# best powder for .32 cal long rifle?



## polar bear (Sep 30, 2008)

Been reading a lot about shooting the .32 cal long rifle. Aparrently the small bore and long barrel lead to problems with fouling and ramrod breakage. I am pretty sure Buckhorn does not make a powder for sidelock #11 cap ignition. Any idea regarding best powder alternative? Sounds like TC bore butter is best lube. Also any source for .32 maxie ball or other .32 conical?


----------



## Lindsey (Jan 22, 2000)

Use a moderate charge of 3F Goex black powder and wipe between shots with a damp patch and you shouldn't have problems with fouling. You may find that you can shoot several shots between barrel wipes.
I like Ox-Yoke Wonder Lube 1000 for my round ball patches.

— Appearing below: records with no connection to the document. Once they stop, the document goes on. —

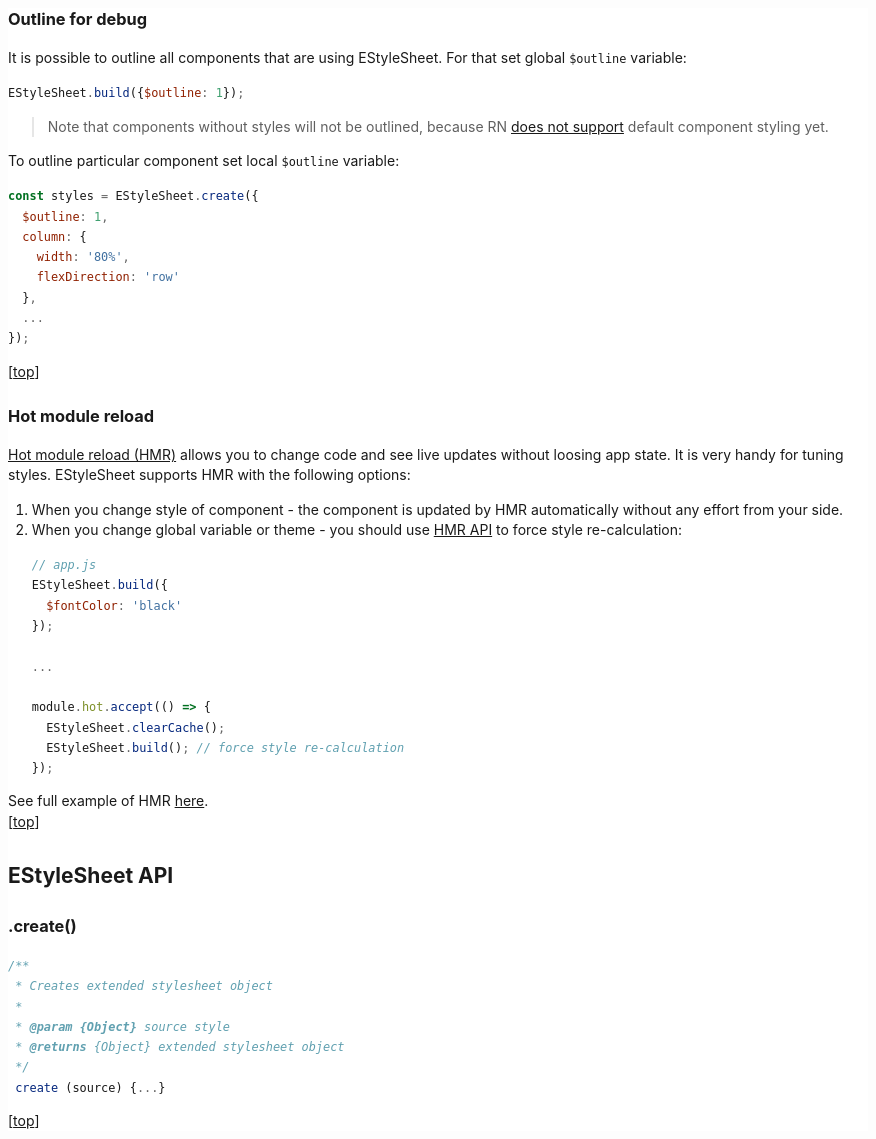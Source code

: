 ### Outline for debug
It is possible to outline all components that are using EStyleSheet. For that set global `$outline` variable:
```js
EStyleSheet.build({$outline: 1});
```
> Note that components without styles will not be outlined, 
because RN [does not support](https://github.com/facebook/react-native/issues/1768) default component styling yet.

To outline particular component set local `$outline` variable:
```js
const styles = EStyleSheet.create({
  $outline: 1,
  column: {
    width: '80%',
    flexDirection: 'row'
  },
  ...
});
```
\[[top](#react-native-extended-stylesheet)\]

### Hot module reload
[Hot module reload (HMR)](https://facebook.github.io/react-native/blog/2016/03/24/introducing-hot-reloading.html) 
allows you to change code and see live updates without loosing app state. It is very handy for tuning styles. 
EStyleSheet supports HMR with the following options:

1. When you change style of component - the component is updated by HMR automatically without any effort from your side. 
2. When you change global variable or theme - you should use [HMR API](https://facebook.github.io/react-native/releases/next/#hmr-api) 
   to force style re-calculation:
    ```js
    // app.js
    EStyleSheet.build({
      $fontColor: 'black'
    });
    
    ...
    
    module.hot.accept(() => {
      EStyleSheet.clearCache();
      EStyleSheet.build(); // force style re-calculation
    });
    ```
See full example of HMR [here](examples/hmr).  
\[[top](#react-native-extended-stylesheet)\]

## EStyleSheet API
### .create()
```js
/**
 * Creates extended stylesheet object
 *
 * @param {Object} source style
 * @returns {Object} extended stylesheet object
 */
 create (source) {...}
```
\[[top](#react-native-extended-stylesheet)\]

I understand that Bore Butter is a similar non-petroleum product.
Buffalo Bullet Company made a 32 caliber, 70 grain ball-et. Dixie Gun Works lists them in their on-line catalog. This is as close to a 32 caliber muzzleloading conical as I've seen. 
Jedidiah Starr Trading Company in Farmington http://www.jedediah-starr.com/INDEX.HTM sells 32 caliber muzzleloading rifles. They may be able to help you find 32 caliber conicals.


----------



## Nick Adams (Mar 10, 2005)

polar bear said:


> Also any source for .32 maxie ball or other .32 conical?


Look here.

-na


----------



## Direwolfe (Sep 11, 2007)

In my 32 cal T-C Cherokee I shoot 30 gr 3F (Goex) with a T-C Maxi ball (cast my own). How well elongated bullets work is somewhat dependant on the rifling's rate of twist.


----------



## digdoghog (Nov 6, 2005)

I've been shooting the .32 pedersoli for a couple of years now. I shoot 20grains of 777 and haven't had any issues with fouling. Five shots and then a wet patch is my normal routine. Can shoot some pretty good groups at 25 yrds with that load. I shoot round ball but have also had good groupings with maxi-ball I picked up at track of the wolf. Haven't had any problems with breaking ramrod but beware of fiberglass rods, picked too many glass slivers from my hands over the years. As far as patch lube I've always used pre-lubed patches. 
Try and get to one of the Michigan Muzzleloading Association shoots, you'll have a good time and learn a lot from all of the different shooters. Here's the link http://www.msmla.org/2010%20MSMLA%20SHOOT%20SCHEDULE.pdf


----------